» **DIRECTIONS FOR THIS TASK**
This exercise calls for printing every record exactly once more.

» **PROVIDED ENTRIES**
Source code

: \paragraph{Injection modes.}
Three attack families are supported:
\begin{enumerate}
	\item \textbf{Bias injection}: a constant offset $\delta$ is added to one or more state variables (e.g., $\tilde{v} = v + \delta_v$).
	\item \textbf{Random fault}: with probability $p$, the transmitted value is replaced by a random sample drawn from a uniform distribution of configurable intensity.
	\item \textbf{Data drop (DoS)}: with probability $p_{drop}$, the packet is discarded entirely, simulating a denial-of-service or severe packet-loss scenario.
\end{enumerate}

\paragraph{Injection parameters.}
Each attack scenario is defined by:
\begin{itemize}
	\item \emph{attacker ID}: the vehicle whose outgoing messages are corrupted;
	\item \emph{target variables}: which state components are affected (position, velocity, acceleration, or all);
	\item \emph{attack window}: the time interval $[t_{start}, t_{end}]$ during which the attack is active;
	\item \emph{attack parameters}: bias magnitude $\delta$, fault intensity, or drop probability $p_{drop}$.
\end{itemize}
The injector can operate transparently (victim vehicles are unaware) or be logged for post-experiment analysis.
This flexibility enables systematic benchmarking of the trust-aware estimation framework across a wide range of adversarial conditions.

» **WRITTEN RESPONSE**
Source code

: \paragraph{Injection modes.}
Three attack families are supported:
\begin{enumerate}
	\item \textbf{Bias injection}: a constant offset $\delta$ is added to one or more state variables (e.g., $\tilde{v} = v + \delta_v$).
	\item \textbf{Random fault}: with probability $p$, the transmitted value is replaced by a random sample drawn from a uniform distribution of configurable intensity.
	\item \textbf{Data drop (DoS)}: with probability $p_{drop}$, the packet is discarded entirely, simulating a denial-of-service or severe packet-loss scenario.
\end{enumerate}

\paragraph{Injection parameters.}
Each attack scenario is defined by:
\begin{itemize}
	\item \emph{attacker ID}: the vehicle whose outgoing messages are corrupted;
	\item \emph{target variables}: which state components are affected (position, velocity, acceleration, or all);
	\item \emph{attack window}: the time interval $[t_{start}, t_{end}]$ during which the attack is active;
	\item \emph{attack parameters}: bias magnitude $\delta$, fault intensity, or drop probability $p_{drop}$.
\end{itemize}
The injector can operate transparently (victim vehicles are unaware) or be logged for post-experiment analysis.
This flexibility enables systematic benchmarking of the trust-aware estimation framework across a wide range of adversarial conditions.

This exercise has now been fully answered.